_Your assignment:_
From the entries below, copy every line that has the word "Vale".

_Data for this task:_
BEGIN

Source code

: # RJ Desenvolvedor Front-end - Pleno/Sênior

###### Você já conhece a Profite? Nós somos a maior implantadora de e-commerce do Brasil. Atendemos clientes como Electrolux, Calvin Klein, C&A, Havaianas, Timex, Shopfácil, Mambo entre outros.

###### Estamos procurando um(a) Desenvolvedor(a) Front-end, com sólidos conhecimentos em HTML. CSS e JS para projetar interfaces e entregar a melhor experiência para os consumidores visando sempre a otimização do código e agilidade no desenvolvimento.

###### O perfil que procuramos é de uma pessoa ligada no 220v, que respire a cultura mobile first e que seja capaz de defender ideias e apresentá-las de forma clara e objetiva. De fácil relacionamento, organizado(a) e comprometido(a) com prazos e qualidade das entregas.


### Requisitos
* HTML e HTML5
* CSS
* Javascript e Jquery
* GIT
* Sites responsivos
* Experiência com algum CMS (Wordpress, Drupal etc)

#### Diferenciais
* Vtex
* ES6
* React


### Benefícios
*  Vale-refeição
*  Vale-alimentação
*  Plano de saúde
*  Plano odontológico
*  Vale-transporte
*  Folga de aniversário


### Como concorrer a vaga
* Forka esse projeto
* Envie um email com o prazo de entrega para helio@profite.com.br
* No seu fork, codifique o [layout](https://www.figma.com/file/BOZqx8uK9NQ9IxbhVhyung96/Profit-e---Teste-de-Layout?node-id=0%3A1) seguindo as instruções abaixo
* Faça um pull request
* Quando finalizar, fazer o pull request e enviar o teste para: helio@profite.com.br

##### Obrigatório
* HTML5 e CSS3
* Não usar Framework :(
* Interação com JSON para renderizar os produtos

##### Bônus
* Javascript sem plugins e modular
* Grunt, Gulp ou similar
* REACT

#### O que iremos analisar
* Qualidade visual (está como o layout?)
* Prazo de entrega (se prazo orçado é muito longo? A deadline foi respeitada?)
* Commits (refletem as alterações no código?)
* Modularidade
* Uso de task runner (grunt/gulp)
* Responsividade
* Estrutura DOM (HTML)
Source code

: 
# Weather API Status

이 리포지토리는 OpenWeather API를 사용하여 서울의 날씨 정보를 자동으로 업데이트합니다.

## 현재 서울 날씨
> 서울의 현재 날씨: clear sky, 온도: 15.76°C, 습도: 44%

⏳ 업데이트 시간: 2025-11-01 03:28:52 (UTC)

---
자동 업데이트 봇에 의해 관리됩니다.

END

_Exercise response:_
*  Vale-refeição
*  Vale-alimentação
*  Vale-transporte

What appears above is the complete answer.